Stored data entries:
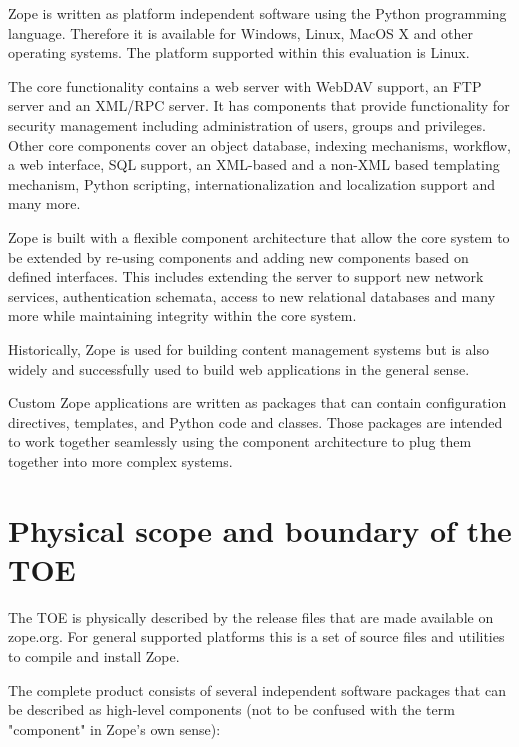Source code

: \documentclass[12pt,english]{scrbook}
\begin{document}
Zope is written as platform independent software using the Python programming
language. Therefore it is available for Windows, Linux, MacOS X and other
operating systems. The platform supported within this evaluation is Linux. 

The core functionality contains a web server with WebDAV support, an FTP server
and an XML/RPC server. It has components that provide functionality for
security management including administration of users, groups and privileges.
Other core components cover an object database, indexing mechanisms, workflow,
a web interface, SQL support, an XML-based and a non-XML based templating
mechanism, Python scripting, internationalization and localization support and
many more.

Zope is built with a flexible component architecture that allow the core system
to be extended by re-using components and adding new components based on
defined interfaces. This includes extending the server to support new network
services, authentication schemata, access to new relational databases and many
more while maintaining integrity within the core system.

Historically, Zope is used for building content management systems but is also
widely and successfully used to build web applications in the general sense.

Custom Zope applications are written as packages that can contain configuration
directives, templates, and Python code and classes. Those packages are intended
to work together seamlessly using the component architecture to plug them
together into more complex systems.

\section{Physical scope and boundary of the TOE}

The TOE  is physically described by the release files that are made available
on zope.org. For general supported platforms this is a set of source files and
utilities to compile and install Zope. 

The complete product consists of several independent software packages that
can be described as high-level components (not to be confused with the term
"component" in Zope's own sense):
\end{document}

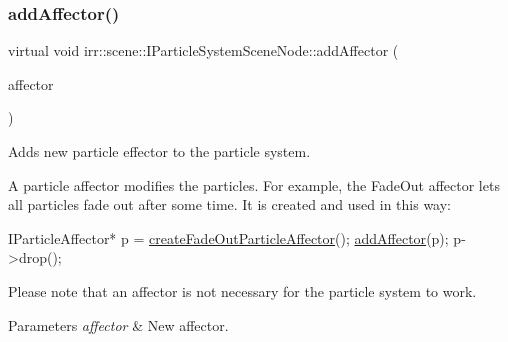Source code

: \subsubsection{\texorpdfstring{add\+Affector()}{addAffector()}}
{\footnotesize\ttfamily virtual void irr\+::scene\+::\+I\+Particle\+System\+Scene\+Node\+::add\+Affector (\begin{DoxyParamCaption}\item[{\hyperlink{classirr_1_1scene_1_1IParticleAffector}{I\+Particle\+Affector} $\ast$}]{affector }\end{DoxyParamCaption})\hspace{0.3cm}{\ttfamily [pure virtual]}}



Adds new particle effector to the particle system. 

A particle affector modifies the particles. For example, the Fade\+Out affector lets all particles fade out after some time. It is created and used in this way\+: 
\begin{DoxyCode}
IParticleAffector* p = \hyperlink{classirr_1_1scene_1_1IParticleSystemSceneNode_a4a9c3ecdf6118267f312f9389bb24888}{createFadeOutParticleAffector}();
\hyperlink{classirr_1_1scene_1_1IParticleSystemSceneNode_a401f5afbbb748878011c5ceb7d447f8b}{addAffector}(p);
p->drop();
\end{DoxyCode}
 Please note that an affector is not necessary for the particle system to work. 
\begin{DoxyParams}{Parameters}
{\em affector} & New affector. \\
\hline
\end{DoxyParams}
\mbox{\label{classirr_1_1scene_1_1IParticleSystemSceneNode_a1459245186d570f81f6c7ff78ddd38db}}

[TASK OBJECTIVE]
Return nothing but the lines running from the start of the data to the line with "The core functionality", please, both ends included and no pictures.

[EXERCISE ANSWER]
Source code

: \documentclass[12pt,english]{scrbook}
\begin{document}
Zope is written as platform independent software using the Python programming
language. Therefore it is available for Windows, Linux, MacOS X and other
operating systems. The platform supported within this evaluation is Linux. 

The core functionality contains a web server with WebDAV support, an FTP server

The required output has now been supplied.